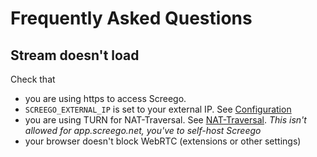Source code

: # Frequently Asked Questions

## Stream doesn't load

Check that
* you are using https to access Screego.
* `SCREEGO_EXTERNAL_IP` is set to your external IP. See [Configuration](config.md)
* you are using TURN for NAT-Traversal. See [NAT-Traversal](nat-traversal.md). *This isn't allowed for app.screego.net, you've to self-host Screego*
* your browser doesn't block WebRTC (extensions or other settings)
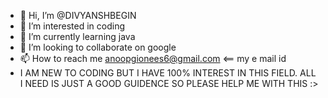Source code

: - 👋 Hi, I’m @DIVYANSHBEGIN
- 👀 I’m interested in coding
- 🌱 I’m currently learning java
- 💞️ I’m looking to collaborate on google
- 📫 How to reach me anoopgionees6@gmail.com <== my e mail id
- I AM NEW TO CODING BUT I HAVE 100% INTEREST IN THIS FIELD. ALL I NEED IS JUST A GOOD GUIDENCE SO PLEASE HELP ME WITH THIS :>
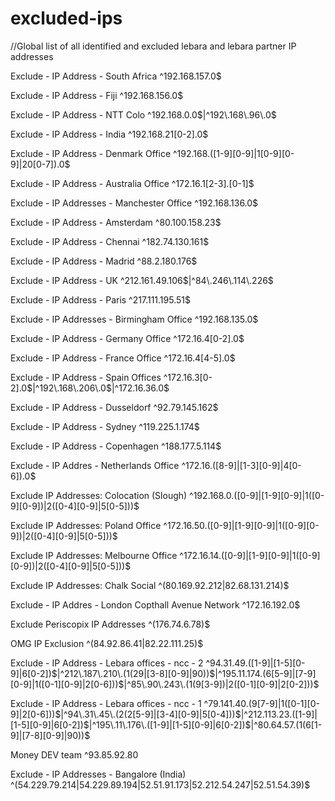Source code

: # excluded-ips
//Global list of all identified and excluded lebara and lebara partner IP addresses


Exclude - IP Address - South Africa
^192\.168\.157\.0$

Exclude - IP Address - Fiji
^192\.168\.156\.0$

Exclude - IP Address - NTT Colo
^192\.168\.0\.0$|^192\.168\.96\.0$

Exclude - IP Address - India
^192\.168\.21[0-2]\.0$

Exclude - IP Address - Denmark Office
^192\.168\.([1-9][0-9]|1[0-9][0-9]|20[0-7])\.0$

Exclude - IP Address - Australia Office
^172\.16\.1[2-3]\.[0-1]$

Exclude - IP Addresses - Manchester Office
^192\.168\.136\.0$

Exclude - IP Address - Amsterdam
^80\.100\.158\.23$

Exclude - IP Address - Chennai
^182\.74\.130\.161$

Exclude - IP Address - Madrid
^88\.2\.180\.176$

Exclude - IP Address - UK
^212\.161\.49\.106$|^84\.246\.114\.226$

Exclude - IP Address - Paris
^217\.111\.195\.51$

Exclude - IP Addresses - Birmingham Office
^192\.168\.135\.0$

Exclude - IP Address - Germany Office
^172\.16\.4[0-2]\.0$

Exclude - IP Address - France Office
^172\.16\.4[4-5]\.0$

Exclude - IP Address - Spain Offices
^172\.16\.3[0-2]\.0$|^192\.168\.206\.0$|^172\.16\.36\.0$

Exclude - IP Address - Dusseldorf
^92\.79\.145\.162$

Exclude - IP Address - Sydney
^119\.225\.1\.174$

Exclude - IP Address - Copenhagen
^188\.177\.5\.114$

Exclude - IP Addres - Netherlands Office
^172\.16\.([8-9]|[1-3][0-9]|4[0-6])\.0$

Exclude IP Addresses: Colocation (Slough)
^192\.168\.0\.([0-9]|[1-9][0-9]|1([0-9][0-9])|2([0-4][0-9]|5[0-5]))$

Exclude IP Addresses: Poland Office
^172\.16\.50\.([0-9]|[1-9][0-9]|1([0-9][0-9])|2([0-4][0-9]|5[0-5]))$

Exclude IP Addresses: Melbourne Office
^172\.16\.14\.([0-9]|[1-9][0-9]|1([0-9][0-9])|2([0-4][0-9]|5[0-5]))$

Exclude IP Addresses: Chalk Social
^(80\.169\.92\.212|82\.68\.131\.214)$

Exclude - IP Addres - London Copthall Avenue Network
^172\.16\.192\.0$

Exclude Periscopix IP Addresses
^(176\.74\.6\.78)$

OMG IP Exclusion
^(84\.92\.86\.41|82\.22\.111\.25)$

Exclude - IP Address - Lebara offices - ncc - 2
^94\.31\.49\.([1-9]|[1-5][0-9]|6[0-2])$|^212\.187\.210\.(1(29|[3-8][0-9]|90))$|^195\.11\.174\.(6[5-9]|[7-9][0-9]|1([0-1][0-9]|2[0-6]))$|^85\.90\.243\.(1(9[3-9])|2([0-1][0-9]|2[0-2]))$

Exclude - IP Address - Lebara offices - ncc - 1
^79\.141\.40\.(9[7-9]|1([0-1][0-9]|2[0-6]))$|^94\.31\.45\.(2(2[5-9]|[3-4][0-9]|5[0-4]))$|^212\.113\.23\.([1-9]|[1-5][0-9]|6[0-2])$|^195\.11\.176\.([1-9]|[1-5][0-9]|6[0-2])$|^80\.64\.57\.(1(6[1-9]|[7-8][0-9]|90))$

Money DEV team
^93\.85\.92\.80

Exclude - IP Addresses - Bangalore (India)
^(54\.229\.79\.214|54\.229\.89\.194|52\.51\.91\.173|52\.212\.54\.247|52\.51\.54\.39)$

○ ○ ○ ○ ○

## WHAT YOU HAVE TO DO:
Would you show each line of the listing above that has the string "using"?

## EXPECTED OUTPUT:
* you are using https to access Screego.
* you are using TURN for NAT-Traversal. See [NAT-Traversal](nat-traversal.md). *This isn't allowed for app.screego.net, you've to self-host Screego*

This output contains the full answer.